In addition, as the control circuit as described above, as disclosed in Patent Document 1, for example, an abnormal current is generated in the control circuit due to a short circuit failure such as a shunt resistor for detecting the current flowing through the control circuit or a switching element. It is known that a circuit opening and closing means is provided for cutting off the power supplied to the control circuit from the power supply side when it occurs. Specifically, in Patent Document 1, a predetermined or more abnormal current is applied to the inverter circuit on the high potential (anode of the DC power supply) side of the inverter circuit in which a plurality of switching elements are bridged. Circuit switching means for cutting off the power supply when flowing is connected, while the shunt resistor is connected to the low potential (cathode of the DC power supply) side of the inverter circuit. The circuit opening and closing means is configured to interrupt the supply of power to the inverter circuit when an abnormal current flows in the inverter circuit and the shunt resistor is disconnected.
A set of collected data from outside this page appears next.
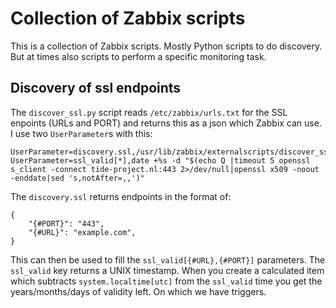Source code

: # Collection of Zabbix scripts
This is a collection of Zabbix scripts. Mostly Python scripts to do discovery.
But at times also scripts to perform a specific monitoring task.

## Discovery of ssl endpoints
The `discover_ssl.py` script reads `/etc/zabbix/urls.txt` for the SSL enpoints
(URLs and PORT) and returns this as a json which Zabbix can use.
I use two `UserParameter`s with this:

```
UserParameter=discovery.ssl,/usr/lib/zabbix/externalscripts/discover_ssl.py
UserParameter=ssl_valid[*],date +%s -d "$(echo Q |timeout 5 openssl s_client -connect tide-project.nl:443 2>/dev/null|openssl x509 -noout -enddate|sed 's,notAfter=,,')"
```

The `discovery.ssl` returns endpoints in the format of:
```
{
    "{#PORT}": "443",
    "{#URL}": "example.com",
}
```

This can then be used to fill the `ssl_valid[{#URL},{#PORT}]` parameters.
The `ssl_valid` key returns a UNIX timestamp. When you create a calculated item
which subtracts `system.localtime[utc]` from the `ssl_valid` time you get the
years/months/days of validity left. On which we have triggers.
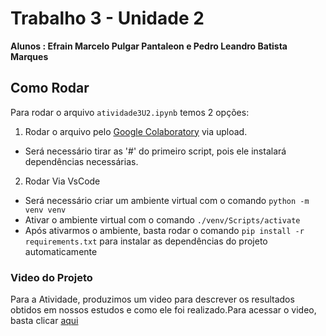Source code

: # Trabalho 3 - Unidade 2

**Alunos : Efrain Marcelo Pulgar Pantaleon e Pedro Leandro Batista Marques**

## Como Rodar

Para rodar o arquivo ```atividade3U2.ipynb``` temos 2 opções:

1) Rodar o arquivo pelo [Google Colaboratory](https://colab.research.google.com/) via upload.
 - Será necessário tirar as '#' do primeiro script, pois ele instalará dependências necessárias.

2) Rodar Via VsCode
 - Será necessário criar um ambiente virtual com o comando ```python -m  venv venv```
 - Ativar o ambiente virtual com o comando ```./venv/Scripts/activate```
 - Após ativarmos o ambiente, basta rodar o comando ```pip install -r requirements.txt``` para instalar as dependências do projeto automaticamente

### Video do Projeto

Para a Atividade, produzimos um video para descrever os resultados obtidos em nossos estudos e como ele foi realizado.Para acessar o video, basta clicar [aqui](https://drive.google.com/file/d/1F-gvBDnlAqdj57dAySGQRvHpFpePPI1O/view)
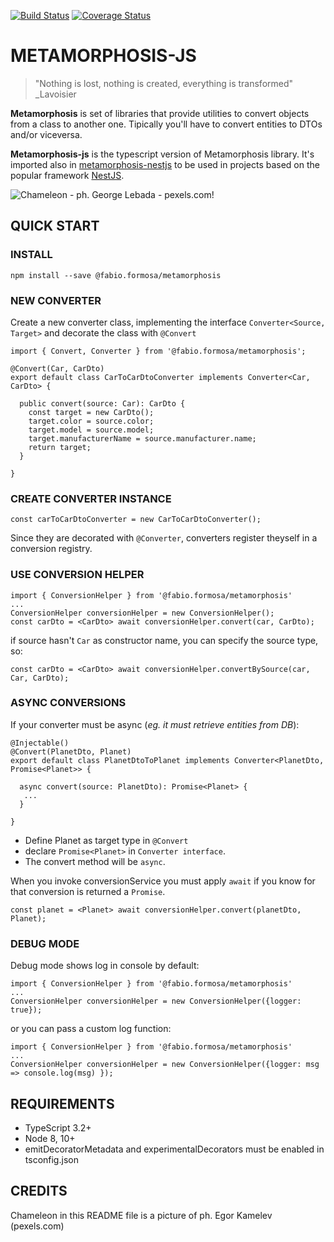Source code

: [![Build Status](https://travis-ci.org/fabioformosa/metamorphosis-js.svg?branch=master)](https://travis-ci.org/fabioformosa/metamorphosis-js)
[![Coverage Status](https://coveralls.io/repos/github/fabioformosa/metamorphosis-js/badge.svg?branch=master)](https://coveralls.io/github/fabioformosa/metamorphosis-js?branch=master)

# METAMORPHOSIS-JS

> "Nothing is lost, nothing is created, everything is transformed"
> _Lavoisier

**Metamorphosis** is set of libraries that provide utilities to convert objects from a class to another one. Tipically you'll have to convert entities to DTOs and/or viceversa.

**Metamorphosis-js** is the typescript version of Metamorphosis library. 
It's imported also in [metamorphosis-nestjs](https://github.com/fabioformosa/metamorphosis-nestjs) to be used in projects based on the popular framework [NestJS](https://nestjs.com).

![Chameleon - ph. George Lebada - pexels.com!](https://images.pexels.com/photos/754104/pexels-photo-754104.jpeg?auto=compress&cs=tinysrgb&h=325&w=470 " Chameleon - ph. Egor Kamelev - pexels.com")


## QUICK START

### INSTALL
`npm install --save @fabio.formosa/metamorphosis`

### NEW CONVERTER

Create a new converter class, implementing the interface `Converter<Source, Target>` and decorate the class with `@Convert`

```
import { Convert, Converter } from '@fabio.formosa/metamorphosis';

@Convert(Car, CarDto)
export default class CarToCarDtoConverter implements Converter<Car, CarDto> {
  
  public convert(source: Car): CarDto {
    const target = new CarDto();
    target.color = source.color;
    target.model = source.model;
    target.manufacturerName = source.manufacturer.name;
    return target;
  }

}
```
### CREATE CONVERTER INSTANCE

```
const carToCarDtoConverter = new CarToCarDtoConverter();
```
Since they are decorated with `@Converter`, converters register theyself in a conversion registry.

### USE CONVERSION HELPER

```
import { ConversionHelper } from '@fabio.formosa/metamorphosis'
...
ConversionHelper conversionHelper = new ConversionHelper();
const carDto = <CarDto> await conversionHelper.convert(car, CarDto);
```

if source hasn't `Car` as constructor name, you can specify the source type, so:

```
const carDto = <CarDto> await conversionHelper.convertBySource(car, Car, CarDto);
```

### ASYNC CONVERSIONS

If your converter must be async (_eg. it must retrieve entities from DB_):

```
@Injectable()
@Convert(PlanetDto, Planet)
export default class PlanetDtoToPlanet implements Converter<PlanetDto, Promise<Planet>> {
  
  async convert(source: PlanetDto): Promise<Planet> {
   ...
  }

}
```
 * Define Planet as target type in `@Convert` 
 * declare `Promise<Planet>` in `Converter interface`. 
 * The convert method will be `async`.

When you invoke conversionService you must apply `await` if you know for that conversion is returned a `Promise`.

```
const planet = <Planet> await conversionHelper.convert(planetDto, Planet);
```

### DEBUG MODE

Debug mode shows log in console by default:
```
import { ConversionHelper } from '@fabio.formosa/metamorphosis'
...
ConversionHelper conversionHelper = new ConversionHelper({logger: true});
```

or you can pass a custom log function:
```
import { ConversionHelper } from '@fabio.formosa/metamorphosis'
...
ConversionHelper conversionHelper = new ConversionHelper({logger: msg => console.log(msg) });
```


## REQUIREMENTS
* TypeScript 3.2+
* Node 8, 10+
* emitDecoratorMetadata and experimentalDecorators must be enabled in tsconfig.json

## CREDITS
Chameleon in this README file is a picture of ph. Egor Kamelev (pexels.com)
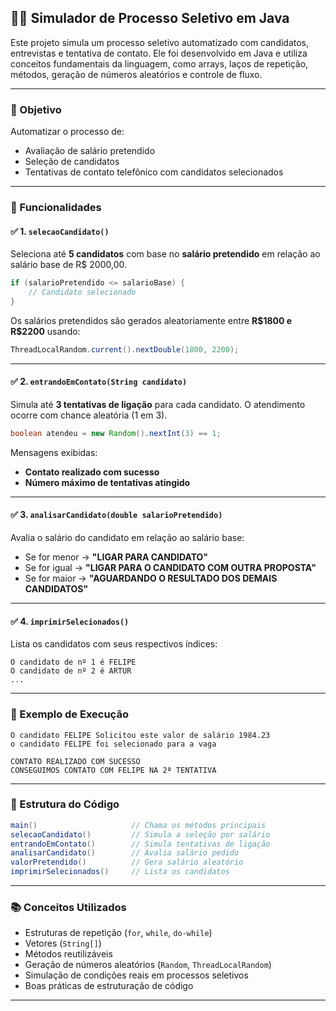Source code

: ## 👨‍💼 Simulador de Processo Seletivo em Java

Este projeto simula um processo seletivo automatizado com candidatos, entrevistas e tentativa de contato. Ele foi desenvolvido em Java e utiliza conceitos fundamentais da linguagem, como arrays, laços de repetição, métodos, geração de números aleatórios e controle de fluxo.

---

### 🎯 Objetivo

Automatizar o processo de:

* Avaliação de salário pretendido
* Seleção de candidatos
* Tentativas de contato telefônico com candidatos selecionados

---

### 📌 Funcionalidades

#### ✅ 1. `selecaoCandidato()`

Seleciona até **5 candidatos** com base no **salário pretendido** em relação ao salário base de R\$ 2000,00.

```java
if (salarioPretendido <= salarioBase) {
    // Candidato selecionado
}
```

Os salários pretendidos são gerados aleatoriamente entre **R\$1800 e R\$2200** usando:

```java
ThreadLocalRandom.current().nextDouble(1800, 2200);
```

---

#### ✅ 2. `entrandoEmContato(String candidato)`

Simula até **3 tentativas de ligação** para cada candidato. O atendimento ocorre com chance aleatória (1 em 3).

```java
boolean atendeu = new Random().nextInt(3) == 1;
```

Mensagens exibidas:

* **Contato realizado com sucesso**
* **Número máximo de tentativas atingido**

---

#### ✅ 3. `analisarCandidato(double salarioPretendido)`

Avalia o salário do candidato em relação ao salário base:

* Se for menor → **"LIGAR PARA CANDIDATO"**
* Se for igual → **"LIGAR PARA O CANDIDATO COM OUTRA PROPOSTA"**
* Se for maior → **"AGUARDANDO O RESULTADO DOS DEMAIS CANDIDATOS"**

---

#### ✅ 4. `imprimirSelecionados()`

Lista os candidatos com seus respectivos índices:

```
O candidato de nº 1 é FELIPE
O candidato de nº 2 é ARTUR
...
```

---

### 🧪 Exemplo de Execução

```text
O candidato FELIPE Solicitou este valor de salário 1984.23
o candidato FELIPE foi selecionado para a vaga

CONTATO REALIZADO COM SUCESSO
CONSEGUIMOS CONTATO COM FELIPE NA 2ª TENTATIVA
```

---

### 📂 Estrutura do Código

```java
main()                     // Chama os métodos principais
selecaoCandidato()         // Simula a seleção por salário
entrandoEmContato()        // Simula tentativas de ligação
analisarCandidato()        // Avalia salário pedido
valorPretendido()          // Gera salário aleatório
imprimirSelecionados()     // Lista os candidatos
```

---

### 📚 Conceitos Utilizados

* Estruturas de repetição (`for`, `while`, `do-while`)
* Vetores (`String[]`)
* Métodos reutilizáveis
* Geração de números aleatórios (`Random`, `ThreadLocalRandom`)
* Simulação de condições reais em processos seletivos
* Boas práticas de estruturação de código

---
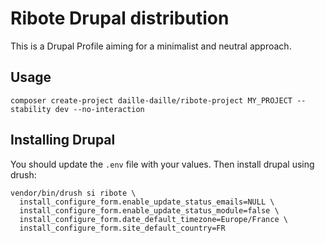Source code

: # Ribote Drupal distribution

This is a Drupal Profile aiming for a minimalist and neutral approach. 

## Usage

```
composer create-project daille-daille/ribote-project MY_PROJECT --stability dev --no-interaction
```

## Installing Drupal

You should update the `.env` file with your values.
Then install drupal using drush:
```shell
vendor/bin/drush si ribote \
  install_configure_form.enable_update_status_emails=NULL \
  install_configure_form.enable_update_status_module=false \
  install_configure_form.date_default_timezone=Europe/France \
  install_configure_form.site_default_country=FR
```
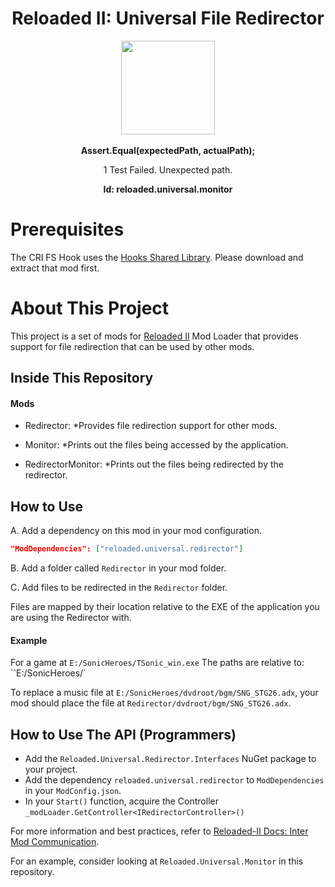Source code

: <div align="center">
	<h1>Reloaded II: Universal File Redirector</h1>
	<img src="https://i.imgur.com/BjPn7rU.png" width="150" align="center" />
	<br/> <br/>
	<strong>Assert.Equal(expectedPath, actualPath);</strong>
	<p>1 Test Failed. Unexpected path.</p>
    <b>Id: reloaded.universal.monitor</b>
</div>

# Prerequisites

The CRI FS Hook uses the [Hooks Shared Library](https://github.com/Sewer56/Reloaded.SharedLib.Hooks).
Please download and extract that mod first.

# About This Project

This project is a set of mods for [Reloaded II](https://github.com/Reloaded-Project/Reloaded-II) Mod Loader that provides support for file redirection that can be used by other mods.

## Inside This Repository

#### Mods
- Redirector: *Provides file redirection support for other mods.

- Monitor: *Prints out the files being accessed by the application.

- RedirectorMonitor: *Prints out the files being redirected by the redirector.

## How to Use

A. Add a dependency on this mod in your mod configuration.

```json
"ModDependencies": ["reloaded.universal.redirector"]
```

B. Add a folder called `Redirector` in your mod folder.

C. Add files to be redirected in the `Redirector` folder.

Files are mapped by their location relative to the EXE of the application you are using the Redirector with.

#### Example

For a game at `E:/SonicHeroes/TSonic_win.exe`
The paths are relative to: ``E:/SonicHeroes/`

To replace a music file at `E:/SonicHeroes/dvdroot/bgm/SNG_STG26.adx`, your mod should place the file at `Redirector/dvdroot/bgm/SNG_STG26.adx`.

## How to Use The API (Programmers)

- Add the `Reloaded.Universal.Redirector.Interfaces` NuGet package to your project.
- Add the dependency `reloaded.universal.redirector` to `ModDependencies` in your `ModConfig.json`. 
- In your `Start()` function, acquire the Controller `_modLoader.GetController<IRedirectorController>()`

For more information and best practices, refer to [Reloaded-II Docs: Inter Mod Communication](https://reloaded-project.github.io/Reloaded-II/InterModCommunication/).

For an example, consider looking at `Reloaded.Universal.Monitor` in this repository.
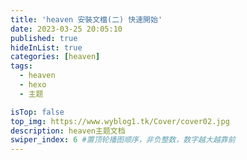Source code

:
 ```yaml
---
title: 'heaven 安裝文檔(二) 快速開始'
date: 2023-03-25 20:05:10
published: true
hideInList: true
categories: [heaven]
tags:
  - heaven
  - hexo
  - 主题

isTop: false
top_img: https://www.wyblog1.tk/Cover/cover02.jpg
description: heaven主题文档
swiper_index: 6 #置顶轮播图顺序，非负整数，数字越大越靠前
---
```

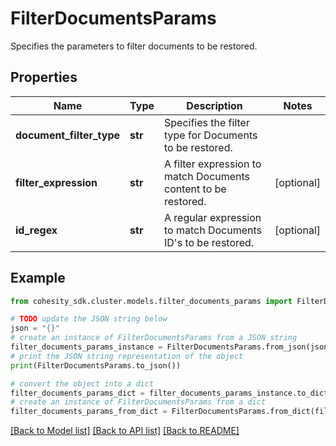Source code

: # FilterDocumentsParams

Specifies the parameters to filter documents to be restored.

## Properties

Name | Type | Description | Notes
------------ | ------------- | ------------- | -------------
**document_filter_type** | **str** | Specifies the filter type for Documents to be restored. | 
**filter_expression** | **str** | A filter expression to match Documents content to be restored. | [optional] 
**id_regex** | **str** | A regular expression to match Documents ID&#39;s to be restored. | [optional] 

## Example

```python
from cohesity_sdk.cluster.models.filter_documents_params import FilterDocumentsParams

# TODO update the JSON string below
json = "{}"
# create an instance of FilterDocumentsParams from a JSON string
filter_documents_params_instance = FilterDocumentsParams.from_json(json)
# print the JSON string representation of the object
print(FilterDocumentsParams.to_json())

# convert the object into a dict
filter_documents_params_dict = filter_documents_params_instance.to_dict()
# create an instance of FilterDocumentsParams from a dict
filter_documents_params_from_dict = FilterDocumentsParams.from_dict(filter_documents_params_dict)
```
[[Back to Model list]](../README.md#documentation-for-models) [[Back to API list]](../README.md#documentation-for-api-endpoints) [[Back to README]](../README.md)


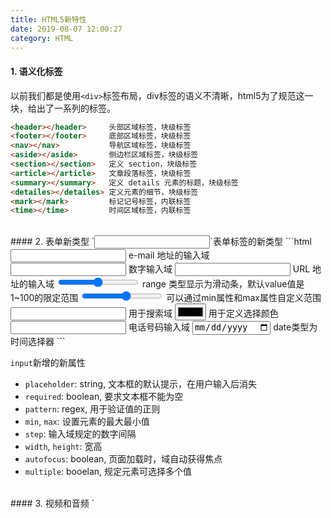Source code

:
 ```yaml
---
title: HTML5新特性
date: 2019-08-07 12:00:27
category: HTML
---
```

#### 1. 语义化标签
以前我们都是使用`<div>`标签布局，div标签的语义不清晰，html5为了规范这一块，给出了一系列的标签。
```html
<header></header>     头部区域标签，块级标签
<footer></footer>     底部区域标签，块级标签
<nav></nav>           导航区域标签，块级标签
<aside></aside>       侧边栏区域标签，块级标签
<section></section>   定义 section，块级标签
<article></article>   文章段落标签，块级标签
<summary></summary>   定义 details 元素的标题，块级标签
<detailes></detailes> 定义元素的细节，块级标签
<mark></mark>         标记记号标签，内联标签
<time></time>         时间区域标签，内联标签
```


<br/>
#### 2. 表单新类型
`<input>`表单标签的新类型
```html
<input type="email" />  e-mail 地址的输入域
<input type="number" /> 数字输入域
<input type="url" />    URL 地址的输入域
<input type="range" />  range 类型显示为滑动条，默认value值是1~100的限定范围
<input type="range" name="points" min="1" max="10" />  可以通过min属性和max属性自定义范围
<input type="search" /> 用于搜索域
<input type="color" />  用于定义选择颜色
<input type="tel" />    电话号码输入域
<input type="date" />   date类型为时间选择器
```

`input`新增的新属性
- `placeholder`: string, 文本框的默认提示，在用户输入后消失
- `required`: boolean, 要求文本框不能为空
- `pattern`: regex, 用于验证值的正则
- `min`, `max`: 设置元素的最大最小值
- `step`: 输入域规定的数字间隔
- `width`, `height`: 宽高
- `autofocus`: boolean, 页面加载时，域自动获得焦点
- `multiple`: booelan, 规定元素可选择多个值



<br/>
#### 3. 视频和音频
`<audio>`支持的音频格式有 mp3, Wav, Ogg。
`<video>`支持 mp4, WebM, Ogg。
```html
<audio src="1.mp3" id="audio"></audio>
<video width="600" height="400" id="video" controls="controls">
  <source src="video/jieda2.mp4" type="audio/mp4"></source>
</video>
```
视频和音频常用的方法
- `play()`  开始播放
- `pause()` 暂停播放
- `load()`  重新加载音频/视频

视频和视频常用的属性
- `controls` 是否显示播放/暂停控件
- `defaultPlaybackRate` 设置默认播放速度
- `duration` 返回当前音频/视频的长度(以秒计)
- `ended` 返回音频/视频是否已结束
- `loop` 设置或返回音频/视频是否应在结束时重新播放
- `muted` 设置或返回音频/视频是否静音
- `networkState` 返回音频/视频的当前网络状态
- `src` 设置或返回音频/视频元素的当前来源
- `volume` 设置或返回音频/视频的音量
- `readyState` 返回音频/视频当前的就绪状态
- `played` 表示音频/视频已播放部分的 TimeRanges 对象


<br/>
#### 4. canvas
`canvas` 元素用于在网页上绘制图形,canvas标签本身只是个图型容器，需要使用javaScript脚本来绘制图形。


<br/>
#### 5. SVG
SVG是指可伸缩的矢量图形，SVG 也是一种使用 XML 描述 2D 图形的语言。我们可以为某个元素附加 JavaScript 事件处理器。在 SVG 中，每个被绘制的图形均被视为对象。如果 SVG 对象的属性发生变化，那么浏览器能够自动重现图形。


<br/>
#### 6. 拖放(Drag和Drop)
在h5之前实现拖拽功能，用的是`onmousedown`，获取当前的一些信息，然后在`onmousemove`时不断更新拖拽对象的`left`和`top`值，最后在`onmouseup`时对拖拽对象彻底复制，并释放后一系列的程序操作。

h5出来后，不需要再模拟，因为已经有了标准的事件api
```js
<div id="draggable" class="draggable" draggable="true">
		draggable
</div>

var dragEl = document.getElementById('draggable');
var l = null, t = null;

dragEl.ondragstart = function (e) { // 准备推拽时
  l = e.clientX - this.offsetLeft, t = e.clientY - this.offsetTop;	
}

dragEl.ondrag = function (e) {  // 拖拽进行时
  var x = e.clientX, y = e.clientY;				
  this.style.left = x - l + 'px';
  this.style.top = y - t + 'px';
  console.log(x, y, l , t)
}

dragEl.ondragend = function (e) {   // 拖拽结束时
  var x = e.clientX, y = e.clientY;			
  this.style.left = x - l + 'px';
  this.style.top = y - t + 'px';
}
```

<br/>
#### 7. 地理位置
```js
navigator.geolocation.getCurrentPosition(successPos)
function successPos (pos){
	console.log('定位时间：',pos.timestamp)
	console.log('经度：',pos.coords.longitude)
	console.log('纬度：',pos.coords.latitude)
	console.log('海拔：',pos.coords.altitude)
	console.log('速度：',pos.coords.speed)
}
```

<br/>
#### 8. 离线存储
HTML5，通过创建 cache manifest 文件，可以创建 web 应用的离线版本


<br/>
#### 9. Web存储
`localStorage` 没有时间限制的数据存储.
`sessionStorage` 网页还没有关闭的情况下的存储，网页窗口关闭，则数据销毁。
```js
localStorage.setItem('key', 'val')  // 存储数据
localStorage.getItem('key')         // 取数据
localStorage.removeItem('key')      // 删除数据
localStorage.clear()                // 删除所有数据
localStorage.key(index)             // 获取某个索引数据

sessionStorage.setItem('key', 'val')// 存储数据
sessionStorage.getItem('key')       // 取数据
sessionStorage.removeItem('key')    // 删除数据
```

<br/>
#### 10. WebSocket
websocket事件
- Socket.onopen 连接建立时触发
- Socket.onmessage 客户端接收服务端数据时触发
- Socket.onerror 通信发生错误时触发
- Socket.onclose 连接关闭时触发

<br/>
#### 11. Web Workers
web worker 是运行在后台的 JavaScript，独立于其他脚本，不会影响页面的性能。您可以继续做任何愿意做的事情。

<br/>
#### 参考资料
- [HTML5的新特性概述（上）](https://juejin.im/post/5be8d817e51d457f7a4aba13)
- [HTML5新特性概述(下)](https://juejin.im/post/5bea349a518825170d1a9db1)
On the other hand, as another configuration of the control circuit, for example, as shown in Fig. 3, instead of the circuit opening and closing means, the resistor 115 melted when an abnormal current occurs in the inverter circuit 111. It is also known to use. Specifically, when a predetermined or more abnormal current occurs in the inverter circuit 111 on the high potential side of the inverter circuit 111 including the plurality of switching elements 112 (the anode side of the DC power supply 103). The molten resistor 115 is connected, and the shunt resistor 114 is connected to the low potential side (the cathode side of the DC power supply 103) of the inverter circuit 111.

[Patent Document 1] Japanese Patent Laid-Open No. 2008-190749

By the way, as in the configuration of Patent Document 1, in the case of the configuration in which the power supply to the inverter circuit is cut off by the circuit switching means after the shunt resistor is disconnected due to an abnormal current generated in the inverter circuit. It is necessary to detect the disconnection and to operate the circuit opening and closing means in accordance with the detection result. In this case, the configuration of the entire control circuit is complicated, and the circuit opening and closing means needs to be configured as a switch, and as in the conventional example shown in FIG. 3, the power supply is cut off using a resistor such as an inexpensive fuse. In this case, it cannot be applied.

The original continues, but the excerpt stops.